The Lafayette County Board of Supervisors tabled approving a marker that notes the seven known instances of lynching in the county after one supervisor said he wanted a name taken off of the marker.
In 2019, the Board was approached by members of the Lynching Memorialization in Lafayette County Project Committee who asked to have the marker placed on the Courthouse lawn. The Board approved the project on the condition that the Mississippi Department of Archives and History approved the placement since the Courthouse is a historic site. The Board also asked the group to tweak some of the wording on the marker.
On Monday, representatives returned before the Supervisors with approval from the MDAH and with the recommended changes to the wording.
“All that’s left to do is for Supervisor Mike Roberts to sign,” said April Grayson, one of the committee members.

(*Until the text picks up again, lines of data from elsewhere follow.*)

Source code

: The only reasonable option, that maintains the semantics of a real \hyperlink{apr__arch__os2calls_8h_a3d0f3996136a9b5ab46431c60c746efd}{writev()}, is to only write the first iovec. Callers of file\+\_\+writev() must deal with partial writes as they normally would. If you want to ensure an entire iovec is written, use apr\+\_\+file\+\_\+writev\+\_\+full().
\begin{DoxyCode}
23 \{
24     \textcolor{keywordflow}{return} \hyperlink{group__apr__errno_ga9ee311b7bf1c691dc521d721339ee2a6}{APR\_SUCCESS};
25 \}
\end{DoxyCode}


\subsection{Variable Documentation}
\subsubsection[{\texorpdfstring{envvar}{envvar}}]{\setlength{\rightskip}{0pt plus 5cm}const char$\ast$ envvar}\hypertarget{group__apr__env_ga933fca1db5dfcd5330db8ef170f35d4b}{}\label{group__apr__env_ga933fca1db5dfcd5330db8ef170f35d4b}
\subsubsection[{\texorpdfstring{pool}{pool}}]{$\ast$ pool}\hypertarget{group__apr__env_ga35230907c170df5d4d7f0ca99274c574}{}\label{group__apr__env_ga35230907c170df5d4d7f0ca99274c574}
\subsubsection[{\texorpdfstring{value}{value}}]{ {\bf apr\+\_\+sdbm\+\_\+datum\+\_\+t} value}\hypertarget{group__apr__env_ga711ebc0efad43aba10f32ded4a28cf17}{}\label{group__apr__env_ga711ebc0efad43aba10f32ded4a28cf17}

Supervisor David Rikard said he was “all for” the marker; however, he said there was one name on there that he wanted to be removed due to the nature of the crime the man allegedly committed.
Rikard said he didn’t remember the name offhand, but that he read an old newspaper article that said the man was caught in the act of killing a woman and almost killing the woman’s daughter.
“I don’t want someone like that to be memorialized,” he said. “As soon as you put these names on the marker, they will be memorialized,” Rikard said. “The other cases have more questionable accounts, but this one case, I just can’t agree to memorialize something so horrific.”
Grayson explained that since the man was lynched by a mob, there was no trial and no facts presented. She said the purpose of the marker was not to glorify anyone but to tell the history of what happened.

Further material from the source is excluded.